**BRIEF:**
Each line of the entries, from the first to the line containing "Denial Of Service](https://cxsecurity.com/issue/WLB-2023030027)", is to be transcribed exactly as it stands; include no other lines.

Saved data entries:
────────────────
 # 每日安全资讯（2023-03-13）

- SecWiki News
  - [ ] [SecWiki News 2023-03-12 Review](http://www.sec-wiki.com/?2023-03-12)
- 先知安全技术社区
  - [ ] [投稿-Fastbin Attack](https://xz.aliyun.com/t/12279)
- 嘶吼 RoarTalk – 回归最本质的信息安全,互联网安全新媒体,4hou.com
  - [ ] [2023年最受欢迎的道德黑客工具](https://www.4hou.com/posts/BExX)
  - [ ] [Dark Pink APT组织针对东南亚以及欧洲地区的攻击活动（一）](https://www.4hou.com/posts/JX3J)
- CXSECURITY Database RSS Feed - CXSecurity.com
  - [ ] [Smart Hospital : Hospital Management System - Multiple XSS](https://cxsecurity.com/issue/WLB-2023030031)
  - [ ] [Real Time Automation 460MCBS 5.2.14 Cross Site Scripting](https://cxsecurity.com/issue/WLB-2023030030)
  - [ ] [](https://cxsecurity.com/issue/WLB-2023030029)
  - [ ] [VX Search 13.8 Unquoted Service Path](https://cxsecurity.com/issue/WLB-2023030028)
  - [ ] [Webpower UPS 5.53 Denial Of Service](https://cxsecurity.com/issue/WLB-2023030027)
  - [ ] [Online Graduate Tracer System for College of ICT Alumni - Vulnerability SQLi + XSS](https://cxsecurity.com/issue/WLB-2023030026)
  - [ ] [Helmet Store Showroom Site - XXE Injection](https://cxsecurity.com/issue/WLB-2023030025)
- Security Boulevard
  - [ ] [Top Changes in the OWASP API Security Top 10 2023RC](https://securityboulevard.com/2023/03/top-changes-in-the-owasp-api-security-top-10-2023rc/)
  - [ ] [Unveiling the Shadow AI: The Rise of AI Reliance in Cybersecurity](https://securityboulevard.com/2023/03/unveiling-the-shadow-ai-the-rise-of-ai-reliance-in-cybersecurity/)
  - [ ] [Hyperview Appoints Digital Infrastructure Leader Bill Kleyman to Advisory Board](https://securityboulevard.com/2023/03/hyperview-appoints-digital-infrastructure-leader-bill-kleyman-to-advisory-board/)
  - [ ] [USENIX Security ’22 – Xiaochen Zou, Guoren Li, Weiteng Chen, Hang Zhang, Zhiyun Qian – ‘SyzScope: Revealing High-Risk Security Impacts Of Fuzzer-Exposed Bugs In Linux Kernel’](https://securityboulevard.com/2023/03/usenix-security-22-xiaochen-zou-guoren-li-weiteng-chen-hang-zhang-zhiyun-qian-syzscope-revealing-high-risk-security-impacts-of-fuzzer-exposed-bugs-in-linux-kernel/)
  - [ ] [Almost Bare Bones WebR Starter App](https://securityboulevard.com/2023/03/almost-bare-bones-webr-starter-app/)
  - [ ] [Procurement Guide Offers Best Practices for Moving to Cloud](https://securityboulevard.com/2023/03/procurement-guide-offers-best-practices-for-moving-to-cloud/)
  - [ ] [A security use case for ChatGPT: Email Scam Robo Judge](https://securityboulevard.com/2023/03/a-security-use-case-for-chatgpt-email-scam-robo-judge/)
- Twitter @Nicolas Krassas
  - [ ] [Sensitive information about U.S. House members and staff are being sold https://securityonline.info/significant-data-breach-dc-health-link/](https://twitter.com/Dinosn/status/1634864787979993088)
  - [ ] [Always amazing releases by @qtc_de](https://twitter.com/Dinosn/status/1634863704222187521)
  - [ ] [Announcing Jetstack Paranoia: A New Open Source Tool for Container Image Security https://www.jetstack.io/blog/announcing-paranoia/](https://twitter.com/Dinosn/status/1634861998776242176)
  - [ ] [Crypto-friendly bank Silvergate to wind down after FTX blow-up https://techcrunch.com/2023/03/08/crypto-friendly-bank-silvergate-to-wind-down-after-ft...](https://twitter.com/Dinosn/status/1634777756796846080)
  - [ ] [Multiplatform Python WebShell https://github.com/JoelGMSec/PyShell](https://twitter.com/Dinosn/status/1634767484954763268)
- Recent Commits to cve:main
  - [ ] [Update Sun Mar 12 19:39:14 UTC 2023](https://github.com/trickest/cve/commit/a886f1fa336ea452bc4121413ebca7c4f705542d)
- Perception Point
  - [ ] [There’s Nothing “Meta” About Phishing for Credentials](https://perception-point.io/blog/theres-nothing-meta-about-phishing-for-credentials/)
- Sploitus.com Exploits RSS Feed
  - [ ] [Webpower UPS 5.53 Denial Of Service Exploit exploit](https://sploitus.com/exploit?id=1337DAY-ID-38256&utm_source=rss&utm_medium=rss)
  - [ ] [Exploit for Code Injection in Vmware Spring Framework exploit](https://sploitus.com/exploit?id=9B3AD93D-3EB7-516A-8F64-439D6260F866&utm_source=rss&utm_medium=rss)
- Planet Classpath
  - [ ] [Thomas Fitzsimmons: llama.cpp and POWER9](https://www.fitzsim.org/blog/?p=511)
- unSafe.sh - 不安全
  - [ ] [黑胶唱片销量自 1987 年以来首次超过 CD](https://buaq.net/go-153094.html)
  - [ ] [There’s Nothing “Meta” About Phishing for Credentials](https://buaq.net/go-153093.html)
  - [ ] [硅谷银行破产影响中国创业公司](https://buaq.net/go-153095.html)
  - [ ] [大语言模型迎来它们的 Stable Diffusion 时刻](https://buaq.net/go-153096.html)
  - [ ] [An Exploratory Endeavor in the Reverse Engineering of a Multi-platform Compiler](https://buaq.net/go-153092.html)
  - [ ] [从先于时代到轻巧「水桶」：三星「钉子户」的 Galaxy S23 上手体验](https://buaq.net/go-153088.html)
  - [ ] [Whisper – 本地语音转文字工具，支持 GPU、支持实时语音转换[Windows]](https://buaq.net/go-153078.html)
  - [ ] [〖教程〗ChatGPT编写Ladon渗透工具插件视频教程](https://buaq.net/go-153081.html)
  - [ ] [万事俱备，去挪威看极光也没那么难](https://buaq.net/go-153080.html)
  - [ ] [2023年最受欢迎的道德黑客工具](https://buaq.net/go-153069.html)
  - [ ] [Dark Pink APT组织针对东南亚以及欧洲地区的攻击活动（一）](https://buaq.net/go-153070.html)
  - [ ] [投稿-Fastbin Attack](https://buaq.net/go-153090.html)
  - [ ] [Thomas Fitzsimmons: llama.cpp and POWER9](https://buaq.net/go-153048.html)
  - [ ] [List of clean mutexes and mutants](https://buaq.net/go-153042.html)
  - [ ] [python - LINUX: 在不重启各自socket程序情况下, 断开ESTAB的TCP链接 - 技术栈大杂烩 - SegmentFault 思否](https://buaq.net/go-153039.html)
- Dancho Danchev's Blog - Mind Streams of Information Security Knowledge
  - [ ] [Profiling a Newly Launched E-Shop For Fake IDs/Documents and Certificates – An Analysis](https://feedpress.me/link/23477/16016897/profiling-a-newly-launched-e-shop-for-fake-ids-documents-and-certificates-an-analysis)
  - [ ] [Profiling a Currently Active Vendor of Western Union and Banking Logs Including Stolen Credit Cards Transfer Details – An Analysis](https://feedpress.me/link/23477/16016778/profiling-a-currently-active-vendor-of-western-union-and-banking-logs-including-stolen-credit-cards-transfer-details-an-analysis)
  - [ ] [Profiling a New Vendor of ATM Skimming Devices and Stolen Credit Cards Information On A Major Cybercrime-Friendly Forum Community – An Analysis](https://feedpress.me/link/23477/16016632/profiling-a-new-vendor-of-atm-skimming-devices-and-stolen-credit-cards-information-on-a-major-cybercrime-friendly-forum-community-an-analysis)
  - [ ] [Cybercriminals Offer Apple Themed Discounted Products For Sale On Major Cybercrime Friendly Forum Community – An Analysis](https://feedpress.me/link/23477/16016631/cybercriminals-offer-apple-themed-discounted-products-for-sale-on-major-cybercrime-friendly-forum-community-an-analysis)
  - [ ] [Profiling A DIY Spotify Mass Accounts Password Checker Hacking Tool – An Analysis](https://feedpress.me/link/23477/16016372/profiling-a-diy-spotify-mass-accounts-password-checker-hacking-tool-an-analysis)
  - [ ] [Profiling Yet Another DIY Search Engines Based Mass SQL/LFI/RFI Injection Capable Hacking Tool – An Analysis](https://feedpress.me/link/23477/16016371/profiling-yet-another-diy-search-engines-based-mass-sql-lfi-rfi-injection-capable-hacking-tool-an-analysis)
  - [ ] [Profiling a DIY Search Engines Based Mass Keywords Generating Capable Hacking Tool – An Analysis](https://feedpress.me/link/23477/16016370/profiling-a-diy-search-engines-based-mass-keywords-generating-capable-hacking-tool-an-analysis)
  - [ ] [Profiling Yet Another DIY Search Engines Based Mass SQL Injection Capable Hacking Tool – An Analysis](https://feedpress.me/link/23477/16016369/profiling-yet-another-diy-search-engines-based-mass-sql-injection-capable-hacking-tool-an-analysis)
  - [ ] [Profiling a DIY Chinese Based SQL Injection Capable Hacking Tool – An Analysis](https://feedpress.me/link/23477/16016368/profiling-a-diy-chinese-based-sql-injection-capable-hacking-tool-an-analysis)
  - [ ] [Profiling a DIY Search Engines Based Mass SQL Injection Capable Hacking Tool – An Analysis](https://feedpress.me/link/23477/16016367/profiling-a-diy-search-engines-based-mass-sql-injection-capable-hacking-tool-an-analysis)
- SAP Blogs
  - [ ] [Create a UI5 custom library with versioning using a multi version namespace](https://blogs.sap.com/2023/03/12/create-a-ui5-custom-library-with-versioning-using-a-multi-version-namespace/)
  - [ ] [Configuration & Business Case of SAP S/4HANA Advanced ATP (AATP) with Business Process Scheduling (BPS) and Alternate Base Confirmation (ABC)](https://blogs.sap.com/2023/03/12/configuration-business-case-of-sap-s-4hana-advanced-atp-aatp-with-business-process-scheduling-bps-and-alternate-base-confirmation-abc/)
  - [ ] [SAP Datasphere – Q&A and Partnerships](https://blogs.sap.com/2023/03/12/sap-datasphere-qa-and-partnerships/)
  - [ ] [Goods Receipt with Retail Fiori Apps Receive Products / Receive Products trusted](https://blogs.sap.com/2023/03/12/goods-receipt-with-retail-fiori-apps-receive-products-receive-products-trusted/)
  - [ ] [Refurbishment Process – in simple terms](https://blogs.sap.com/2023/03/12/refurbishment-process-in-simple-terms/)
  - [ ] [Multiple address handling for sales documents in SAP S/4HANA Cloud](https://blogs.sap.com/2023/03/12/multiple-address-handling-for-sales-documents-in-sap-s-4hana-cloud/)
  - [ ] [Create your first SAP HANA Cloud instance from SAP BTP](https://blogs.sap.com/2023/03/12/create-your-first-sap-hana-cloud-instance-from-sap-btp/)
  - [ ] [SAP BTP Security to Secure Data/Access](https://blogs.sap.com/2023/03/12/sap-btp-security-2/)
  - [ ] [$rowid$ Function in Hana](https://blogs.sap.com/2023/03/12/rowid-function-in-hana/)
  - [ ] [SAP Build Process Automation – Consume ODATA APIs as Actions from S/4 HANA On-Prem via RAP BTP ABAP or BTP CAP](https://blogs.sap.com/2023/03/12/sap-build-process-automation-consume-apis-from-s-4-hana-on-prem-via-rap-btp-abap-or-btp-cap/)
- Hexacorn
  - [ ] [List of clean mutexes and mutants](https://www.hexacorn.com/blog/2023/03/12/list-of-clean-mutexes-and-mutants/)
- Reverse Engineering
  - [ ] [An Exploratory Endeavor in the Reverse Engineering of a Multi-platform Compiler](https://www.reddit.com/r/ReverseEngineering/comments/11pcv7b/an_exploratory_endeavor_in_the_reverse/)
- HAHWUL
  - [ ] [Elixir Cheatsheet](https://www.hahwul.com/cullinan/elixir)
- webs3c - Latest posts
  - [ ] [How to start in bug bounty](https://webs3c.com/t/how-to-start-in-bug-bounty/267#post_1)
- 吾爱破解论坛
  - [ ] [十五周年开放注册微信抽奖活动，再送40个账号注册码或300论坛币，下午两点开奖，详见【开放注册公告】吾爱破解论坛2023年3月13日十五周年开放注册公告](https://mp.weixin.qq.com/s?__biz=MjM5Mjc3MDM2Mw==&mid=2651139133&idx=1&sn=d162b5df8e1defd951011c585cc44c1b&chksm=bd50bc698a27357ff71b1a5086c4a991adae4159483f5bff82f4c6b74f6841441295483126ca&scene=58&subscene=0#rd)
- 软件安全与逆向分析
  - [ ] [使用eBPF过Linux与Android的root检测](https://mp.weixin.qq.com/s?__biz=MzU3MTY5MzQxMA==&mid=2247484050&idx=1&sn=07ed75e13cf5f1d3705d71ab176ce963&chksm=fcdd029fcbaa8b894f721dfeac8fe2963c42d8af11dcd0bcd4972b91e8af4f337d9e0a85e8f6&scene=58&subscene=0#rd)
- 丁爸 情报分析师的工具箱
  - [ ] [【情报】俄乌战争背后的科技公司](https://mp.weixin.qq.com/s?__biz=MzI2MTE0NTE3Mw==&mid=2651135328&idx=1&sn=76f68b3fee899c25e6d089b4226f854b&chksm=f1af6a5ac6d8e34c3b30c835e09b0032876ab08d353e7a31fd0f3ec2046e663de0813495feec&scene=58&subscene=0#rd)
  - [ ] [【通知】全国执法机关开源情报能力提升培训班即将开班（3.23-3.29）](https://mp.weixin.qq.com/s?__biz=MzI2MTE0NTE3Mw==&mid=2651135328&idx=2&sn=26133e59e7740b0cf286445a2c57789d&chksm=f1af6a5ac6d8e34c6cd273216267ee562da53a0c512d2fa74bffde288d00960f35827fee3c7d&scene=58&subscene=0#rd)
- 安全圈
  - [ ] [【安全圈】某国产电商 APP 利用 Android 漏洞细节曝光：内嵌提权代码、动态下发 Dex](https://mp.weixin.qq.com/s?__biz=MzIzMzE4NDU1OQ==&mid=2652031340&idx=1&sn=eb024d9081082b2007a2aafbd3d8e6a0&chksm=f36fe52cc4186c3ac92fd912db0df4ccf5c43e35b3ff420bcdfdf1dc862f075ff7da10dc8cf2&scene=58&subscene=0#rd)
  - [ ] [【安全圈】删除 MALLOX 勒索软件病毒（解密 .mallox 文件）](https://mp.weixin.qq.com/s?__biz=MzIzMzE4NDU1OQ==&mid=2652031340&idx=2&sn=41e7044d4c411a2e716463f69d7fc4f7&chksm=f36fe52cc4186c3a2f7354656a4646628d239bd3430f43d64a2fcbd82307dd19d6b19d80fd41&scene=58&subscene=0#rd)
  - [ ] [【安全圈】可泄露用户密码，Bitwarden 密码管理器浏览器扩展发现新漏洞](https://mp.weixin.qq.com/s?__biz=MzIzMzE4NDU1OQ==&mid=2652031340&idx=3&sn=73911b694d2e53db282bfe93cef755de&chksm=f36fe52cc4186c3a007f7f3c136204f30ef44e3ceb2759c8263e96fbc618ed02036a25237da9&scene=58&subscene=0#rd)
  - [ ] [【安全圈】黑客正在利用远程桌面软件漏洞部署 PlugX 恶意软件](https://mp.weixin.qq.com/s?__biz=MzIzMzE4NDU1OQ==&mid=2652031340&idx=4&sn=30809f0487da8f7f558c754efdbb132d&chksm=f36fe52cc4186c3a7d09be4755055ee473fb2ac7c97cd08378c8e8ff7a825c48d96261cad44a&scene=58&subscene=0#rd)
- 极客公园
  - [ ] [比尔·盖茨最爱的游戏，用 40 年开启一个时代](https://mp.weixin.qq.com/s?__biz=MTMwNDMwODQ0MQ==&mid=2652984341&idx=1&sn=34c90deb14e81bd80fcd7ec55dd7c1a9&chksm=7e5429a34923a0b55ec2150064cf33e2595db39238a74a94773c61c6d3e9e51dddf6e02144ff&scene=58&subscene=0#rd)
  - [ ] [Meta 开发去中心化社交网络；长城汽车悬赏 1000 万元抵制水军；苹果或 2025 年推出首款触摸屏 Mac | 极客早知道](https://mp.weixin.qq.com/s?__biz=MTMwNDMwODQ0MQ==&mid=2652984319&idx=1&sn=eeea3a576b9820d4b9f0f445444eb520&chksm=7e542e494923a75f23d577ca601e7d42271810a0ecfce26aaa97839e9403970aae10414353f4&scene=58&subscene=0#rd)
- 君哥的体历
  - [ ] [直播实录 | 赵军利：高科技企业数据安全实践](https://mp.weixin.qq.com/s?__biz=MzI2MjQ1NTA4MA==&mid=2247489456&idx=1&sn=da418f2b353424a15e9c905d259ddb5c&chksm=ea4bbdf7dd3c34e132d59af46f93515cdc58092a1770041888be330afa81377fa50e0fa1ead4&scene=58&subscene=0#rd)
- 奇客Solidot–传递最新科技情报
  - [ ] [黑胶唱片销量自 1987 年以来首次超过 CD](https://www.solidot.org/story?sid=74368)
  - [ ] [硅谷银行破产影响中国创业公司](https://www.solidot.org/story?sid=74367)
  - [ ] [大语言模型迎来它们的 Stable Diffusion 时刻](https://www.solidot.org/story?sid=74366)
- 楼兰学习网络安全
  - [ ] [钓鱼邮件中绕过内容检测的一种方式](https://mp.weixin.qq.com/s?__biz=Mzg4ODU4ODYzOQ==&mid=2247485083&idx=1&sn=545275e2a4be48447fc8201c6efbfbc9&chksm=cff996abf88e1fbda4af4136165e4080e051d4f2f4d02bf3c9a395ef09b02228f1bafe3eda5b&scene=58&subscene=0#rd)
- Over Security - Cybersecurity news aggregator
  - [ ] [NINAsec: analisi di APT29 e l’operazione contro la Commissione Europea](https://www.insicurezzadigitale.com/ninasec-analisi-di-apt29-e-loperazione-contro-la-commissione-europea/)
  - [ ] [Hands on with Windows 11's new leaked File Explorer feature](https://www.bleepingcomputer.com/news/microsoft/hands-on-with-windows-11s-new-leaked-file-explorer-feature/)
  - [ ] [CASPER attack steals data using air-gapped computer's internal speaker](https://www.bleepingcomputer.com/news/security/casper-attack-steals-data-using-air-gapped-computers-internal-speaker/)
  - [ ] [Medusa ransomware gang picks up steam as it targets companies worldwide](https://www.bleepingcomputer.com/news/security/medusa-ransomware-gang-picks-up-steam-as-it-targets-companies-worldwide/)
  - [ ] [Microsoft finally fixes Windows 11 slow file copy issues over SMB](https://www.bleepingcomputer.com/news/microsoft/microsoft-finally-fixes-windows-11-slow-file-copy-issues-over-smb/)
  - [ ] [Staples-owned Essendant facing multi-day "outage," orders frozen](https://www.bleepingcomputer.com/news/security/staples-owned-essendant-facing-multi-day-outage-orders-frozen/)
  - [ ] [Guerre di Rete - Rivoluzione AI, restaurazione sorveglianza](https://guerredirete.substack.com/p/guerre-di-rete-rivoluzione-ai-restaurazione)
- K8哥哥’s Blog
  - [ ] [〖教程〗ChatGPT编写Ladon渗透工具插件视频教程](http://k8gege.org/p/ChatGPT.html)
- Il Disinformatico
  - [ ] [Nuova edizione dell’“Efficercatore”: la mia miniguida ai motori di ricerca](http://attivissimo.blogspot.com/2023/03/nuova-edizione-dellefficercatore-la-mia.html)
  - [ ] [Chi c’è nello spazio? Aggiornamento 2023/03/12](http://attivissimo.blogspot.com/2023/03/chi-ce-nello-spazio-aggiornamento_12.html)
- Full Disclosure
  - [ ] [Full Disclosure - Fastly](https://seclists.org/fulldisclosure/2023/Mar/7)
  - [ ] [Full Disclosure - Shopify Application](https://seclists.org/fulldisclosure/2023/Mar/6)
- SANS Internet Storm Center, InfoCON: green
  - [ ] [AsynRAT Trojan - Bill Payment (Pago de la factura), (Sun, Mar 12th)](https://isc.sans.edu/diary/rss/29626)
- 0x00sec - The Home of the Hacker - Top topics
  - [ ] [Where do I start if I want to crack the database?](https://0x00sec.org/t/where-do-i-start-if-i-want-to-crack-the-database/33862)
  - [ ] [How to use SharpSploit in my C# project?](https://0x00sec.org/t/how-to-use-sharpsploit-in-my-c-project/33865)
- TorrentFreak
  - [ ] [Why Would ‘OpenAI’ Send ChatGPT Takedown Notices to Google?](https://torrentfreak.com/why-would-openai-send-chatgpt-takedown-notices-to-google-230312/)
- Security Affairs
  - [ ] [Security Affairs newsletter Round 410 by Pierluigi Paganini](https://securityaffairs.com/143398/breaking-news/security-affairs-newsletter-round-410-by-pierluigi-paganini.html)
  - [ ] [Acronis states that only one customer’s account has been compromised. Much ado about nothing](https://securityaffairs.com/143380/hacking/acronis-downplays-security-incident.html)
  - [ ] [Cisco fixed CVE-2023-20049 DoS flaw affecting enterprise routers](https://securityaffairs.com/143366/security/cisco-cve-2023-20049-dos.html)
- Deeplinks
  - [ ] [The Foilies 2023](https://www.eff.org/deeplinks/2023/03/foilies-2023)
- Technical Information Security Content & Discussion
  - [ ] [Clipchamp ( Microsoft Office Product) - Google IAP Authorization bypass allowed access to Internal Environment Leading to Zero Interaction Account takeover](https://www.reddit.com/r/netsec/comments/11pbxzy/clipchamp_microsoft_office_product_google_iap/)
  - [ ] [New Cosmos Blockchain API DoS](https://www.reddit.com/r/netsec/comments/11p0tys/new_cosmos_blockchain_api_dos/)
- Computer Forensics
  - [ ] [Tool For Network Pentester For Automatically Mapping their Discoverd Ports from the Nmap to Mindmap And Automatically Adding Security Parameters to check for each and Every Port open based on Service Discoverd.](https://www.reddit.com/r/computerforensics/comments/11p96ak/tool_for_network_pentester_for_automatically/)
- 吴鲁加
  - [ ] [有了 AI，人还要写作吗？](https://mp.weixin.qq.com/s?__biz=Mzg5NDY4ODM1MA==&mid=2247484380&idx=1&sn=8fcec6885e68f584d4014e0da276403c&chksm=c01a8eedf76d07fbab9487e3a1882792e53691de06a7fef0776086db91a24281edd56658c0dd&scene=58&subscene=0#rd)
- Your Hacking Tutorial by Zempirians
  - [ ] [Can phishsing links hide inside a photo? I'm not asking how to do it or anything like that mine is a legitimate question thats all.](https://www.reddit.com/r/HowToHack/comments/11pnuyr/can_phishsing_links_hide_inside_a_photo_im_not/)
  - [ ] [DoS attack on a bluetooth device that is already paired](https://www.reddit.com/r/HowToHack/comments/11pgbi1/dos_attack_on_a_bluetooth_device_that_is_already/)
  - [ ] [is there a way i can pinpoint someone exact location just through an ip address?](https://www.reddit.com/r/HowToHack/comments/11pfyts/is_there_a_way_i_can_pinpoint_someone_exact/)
────────────────
**EXERCISE OUTPUT:**
 # 每日安全资讯（2023-03-13）

- SecWiki News
  - [ ] [SecWiki News 2023-03-12 Review](http://www.sec-wiki.com/?2023-03-12)
- 先知安全技术社区
  - [ ] [投稿-Fastbin Attack](https://xz.aliyun.com/t/12279)
- 嘶吼 RoarTalk – 回归最本质的信息安全,互联网安全新媒体,4hou.com
  - [ ] [2023年最受欢迎的道德黑客工具](https://www.4hou.com/posts/BExX)
  - [ ] [Dark Pink APT组织针对东南亚以及欧洲地区的攻击活动（一）](https://www.4hou.com/posts/JX3J)
- CXSECURITY Database RSS Feed - CXSecurity.com
  - [ ] [Smart Hospital : Hospital Management System - Multiple XSS](https://cxsecurity.com/issue/WLB-2023030031)
  - [ ] [Real Time Automation 460MCBS 5.2.14 Cross Site Scripting](https://cxsecurity.com/issue/WLB-2023030030)
  - [ ] [](https://cxsecurity.com/issue/WLB-2023030029)
  - [ ] [VX Search 13.8 Unquoted Service Path](https://cxsecurity.com/issue/WLB-2023030028)
  - [ ] [Webpower UPS 5.53 Denial Of Service](https://cxsecurity.com/issue/WLB-2023030027)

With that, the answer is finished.